> YOUR TASK:
Each line of the data below that includes the string "nmcl" must be copied.

Stored data entries
:::
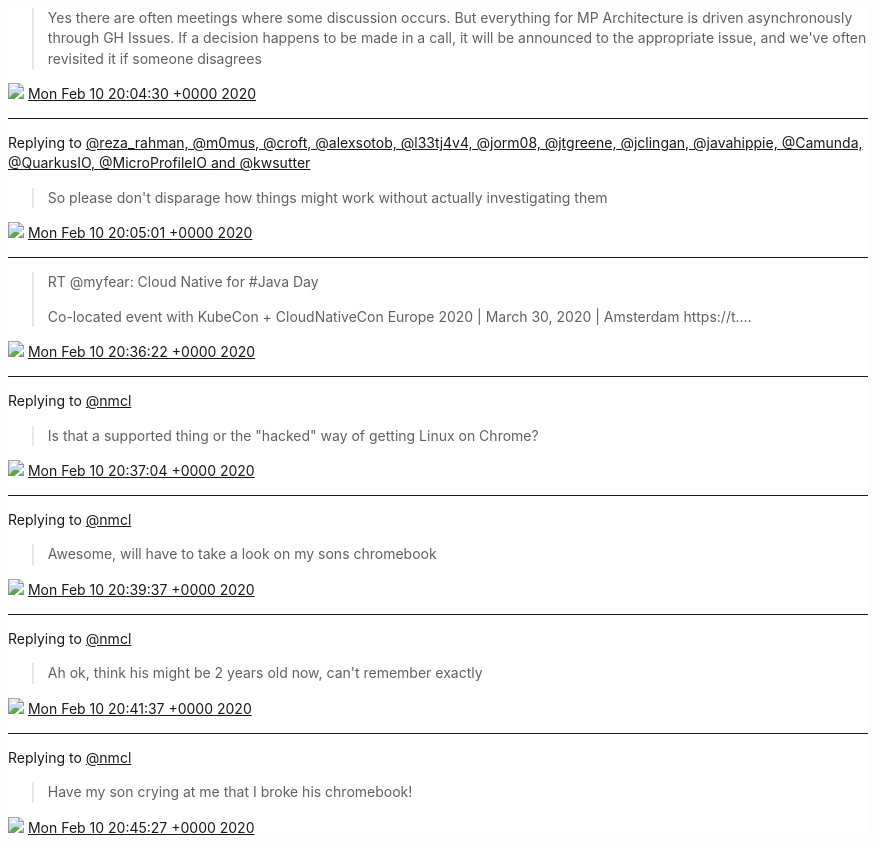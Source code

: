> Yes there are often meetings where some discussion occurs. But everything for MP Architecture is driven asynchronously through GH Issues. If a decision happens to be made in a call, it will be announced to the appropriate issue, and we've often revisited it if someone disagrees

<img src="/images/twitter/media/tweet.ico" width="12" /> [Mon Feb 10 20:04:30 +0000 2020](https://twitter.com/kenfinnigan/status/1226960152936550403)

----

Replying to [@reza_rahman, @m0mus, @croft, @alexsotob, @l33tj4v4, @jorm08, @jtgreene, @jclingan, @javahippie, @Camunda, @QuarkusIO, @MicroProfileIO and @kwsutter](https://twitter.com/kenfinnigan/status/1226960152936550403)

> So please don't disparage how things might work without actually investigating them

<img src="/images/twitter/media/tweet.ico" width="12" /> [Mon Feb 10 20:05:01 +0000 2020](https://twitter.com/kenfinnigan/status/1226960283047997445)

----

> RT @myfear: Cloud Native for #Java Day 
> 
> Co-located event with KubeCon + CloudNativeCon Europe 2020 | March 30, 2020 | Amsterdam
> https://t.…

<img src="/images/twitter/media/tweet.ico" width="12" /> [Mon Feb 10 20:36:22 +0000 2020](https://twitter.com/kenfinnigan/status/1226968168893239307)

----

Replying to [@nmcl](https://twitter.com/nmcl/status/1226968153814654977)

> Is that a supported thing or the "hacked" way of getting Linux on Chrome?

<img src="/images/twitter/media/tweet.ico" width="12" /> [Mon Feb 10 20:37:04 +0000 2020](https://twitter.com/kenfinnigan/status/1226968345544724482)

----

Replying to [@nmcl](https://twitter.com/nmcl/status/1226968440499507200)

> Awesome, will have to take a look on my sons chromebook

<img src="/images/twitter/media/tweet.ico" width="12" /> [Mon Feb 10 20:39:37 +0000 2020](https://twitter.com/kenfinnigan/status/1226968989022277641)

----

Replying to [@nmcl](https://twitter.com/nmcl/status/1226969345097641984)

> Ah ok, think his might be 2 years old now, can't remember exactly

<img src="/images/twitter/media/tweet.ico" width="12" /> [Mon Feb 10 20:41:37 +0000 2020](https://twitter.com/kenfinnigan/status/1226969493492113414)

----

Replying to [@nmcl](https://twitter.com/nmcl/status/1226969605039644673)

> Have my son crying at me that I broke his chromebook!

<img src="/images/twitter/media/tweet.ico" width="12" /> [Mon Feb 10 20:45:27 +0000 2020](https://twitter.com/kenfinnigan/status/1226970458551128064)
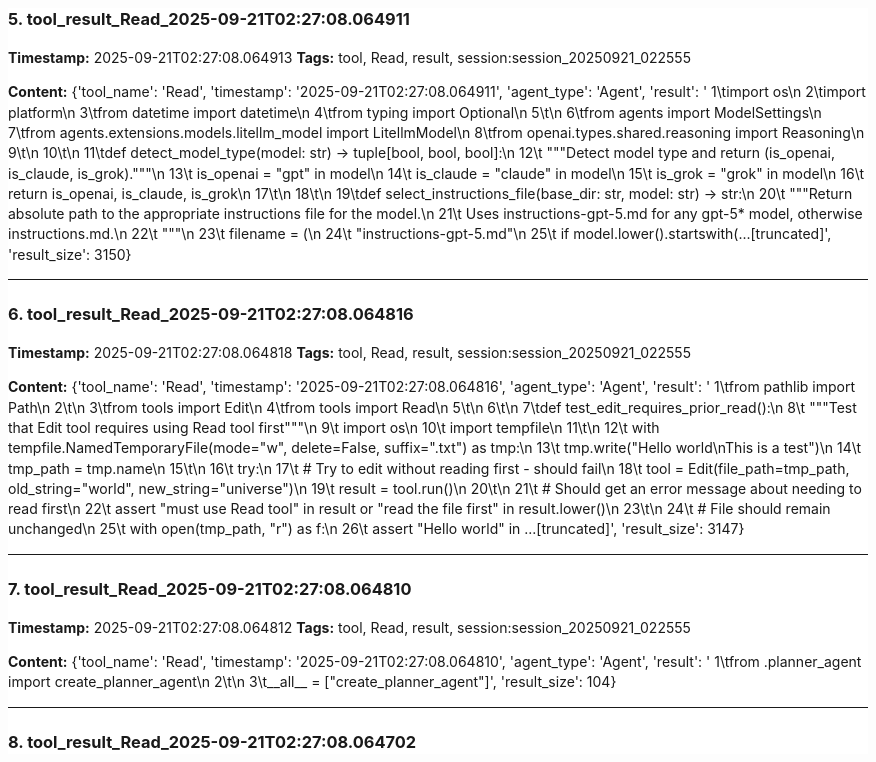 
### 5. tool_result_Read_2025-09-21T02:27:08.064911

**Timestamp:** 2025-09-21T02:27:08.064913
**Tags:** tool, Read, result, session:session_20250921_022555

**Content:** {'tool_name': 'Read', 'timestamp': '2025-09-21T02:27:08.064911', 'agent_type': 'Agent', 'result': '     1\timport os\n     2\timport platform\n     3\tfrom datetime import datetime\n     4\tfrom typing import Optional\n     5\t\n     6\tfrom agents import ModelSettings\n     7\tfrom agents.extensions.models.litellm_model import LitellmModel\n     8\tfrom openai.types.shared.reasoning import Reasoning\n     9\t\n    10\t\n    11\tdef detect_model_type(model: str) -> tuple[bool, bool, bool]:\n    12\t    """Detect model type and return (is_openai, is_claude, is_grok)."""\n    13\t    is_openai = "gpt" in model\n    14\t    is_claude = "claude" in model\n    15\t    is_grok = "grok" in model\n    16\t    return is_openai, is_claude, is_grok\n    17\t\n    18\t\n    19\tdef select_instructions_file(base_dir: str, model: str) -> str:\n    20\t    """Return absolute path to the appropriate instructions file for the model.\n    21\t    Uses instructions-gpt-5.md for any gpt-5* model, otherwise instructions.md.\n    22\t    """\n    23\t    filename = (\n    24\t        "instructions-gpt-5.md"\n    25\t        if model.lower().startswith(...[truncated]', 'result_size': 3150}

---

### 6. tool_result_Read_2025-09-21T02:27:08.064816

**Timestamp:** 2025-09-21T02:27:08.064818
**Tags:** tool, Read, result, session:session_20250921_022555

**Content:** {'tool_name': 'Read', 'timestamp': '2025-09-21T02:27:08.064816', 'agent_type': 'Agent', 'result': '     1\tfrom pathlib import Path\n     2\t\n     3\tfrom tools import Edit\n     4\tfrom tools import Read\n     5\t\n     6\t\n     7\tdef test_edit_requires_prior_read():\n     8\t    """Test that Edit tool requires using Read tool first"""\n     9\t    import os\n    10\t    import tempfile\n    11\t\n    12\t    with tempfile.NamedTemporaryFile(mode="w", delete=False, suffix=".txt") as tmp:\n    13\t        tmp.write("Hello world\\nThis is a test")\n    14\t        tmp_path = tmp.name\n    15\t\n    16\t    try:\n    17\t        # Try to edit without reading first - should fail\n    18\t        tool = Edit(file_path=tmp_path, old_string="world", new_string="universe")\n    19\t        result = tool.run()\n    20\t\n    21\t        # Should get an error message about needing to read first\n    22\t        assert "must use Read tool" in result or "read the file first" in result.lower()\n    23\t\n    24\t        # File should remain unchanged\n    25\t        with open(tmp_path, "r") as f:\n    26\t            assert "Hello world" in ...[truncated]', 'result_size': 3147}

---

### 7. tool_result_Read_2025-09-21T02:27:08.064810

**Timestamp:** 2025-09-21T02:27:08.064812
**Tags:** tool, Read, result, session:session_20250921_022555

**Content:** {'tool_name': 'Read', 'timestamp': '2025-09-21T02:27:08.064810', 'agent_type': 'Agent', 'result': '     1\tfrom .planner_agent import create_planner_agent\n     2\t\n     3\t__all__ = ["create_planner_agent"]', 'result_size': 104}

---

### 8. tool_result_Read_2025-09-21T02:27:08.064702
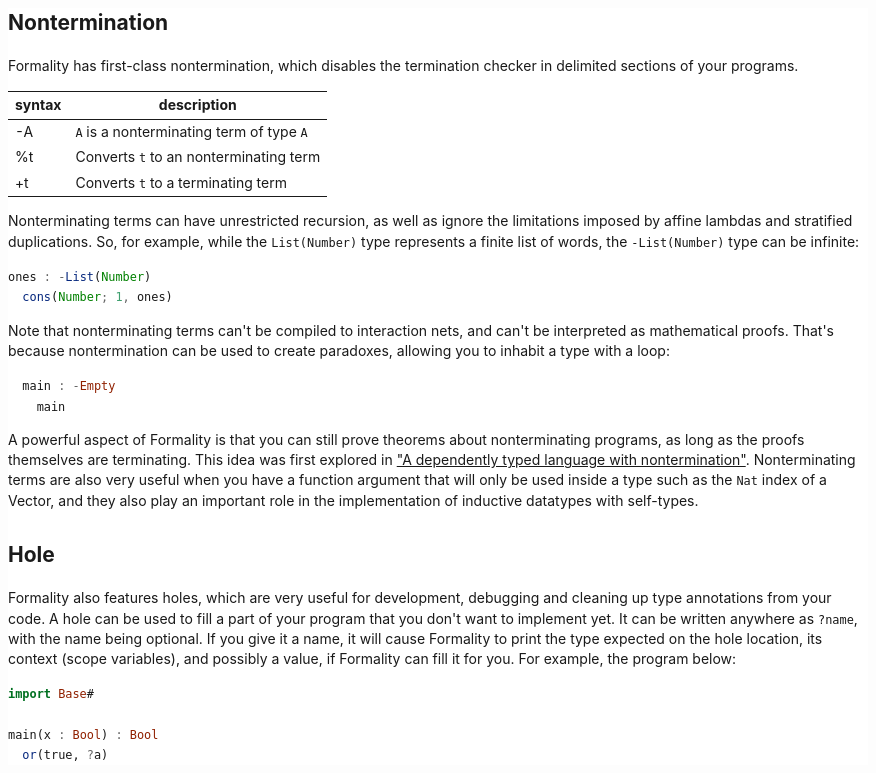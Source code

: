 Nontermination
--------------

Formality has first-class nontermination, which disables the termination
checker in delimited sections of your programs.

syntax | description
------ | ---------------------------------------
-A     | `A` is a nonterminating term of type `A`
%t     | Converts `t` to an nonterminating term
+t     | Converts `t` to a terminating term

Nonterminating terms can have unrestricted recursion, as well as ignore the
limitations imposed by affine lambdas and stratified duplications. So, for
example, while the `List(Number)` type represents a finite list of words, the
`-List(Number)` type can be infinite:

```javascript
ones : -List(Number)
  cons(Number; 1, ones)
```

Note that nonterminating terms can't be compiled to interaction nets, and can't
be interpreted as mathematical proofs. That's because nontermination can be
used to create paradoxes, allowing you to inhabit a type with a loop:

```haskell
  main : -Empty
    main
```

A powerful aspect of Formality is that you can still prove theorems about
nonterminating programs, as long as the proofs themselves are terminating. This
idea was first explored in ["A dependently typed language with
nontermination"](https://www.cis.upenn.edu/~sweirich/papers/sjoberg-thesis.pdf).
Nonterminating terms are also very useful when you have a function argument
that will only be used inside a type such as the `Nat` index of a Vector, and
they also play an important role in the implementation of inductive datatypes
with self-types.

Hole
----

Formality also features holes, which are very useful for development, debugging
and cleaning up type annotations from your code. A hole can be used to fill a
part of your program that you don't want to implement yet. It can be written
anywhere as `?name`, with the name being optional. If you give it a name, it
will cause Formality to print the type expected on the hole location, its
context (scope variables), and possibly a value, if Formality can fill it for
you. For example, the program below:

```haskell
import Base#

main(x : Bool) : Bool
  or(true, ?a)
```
:::
> RESPONSE AREA:
Replying to [@nmcl](https://twitter.com/nmcl/status/1226968153814654977)
Replying to [@nmcl](https://twitter.com/nmcl/status/1226968440499507200)
Replying to [@nmcl](https://twitter.com/nmcl/status/1226969345097641984)
Replying to [@nmcl](https://twitter.com/nmcl/status/1226969605039644673)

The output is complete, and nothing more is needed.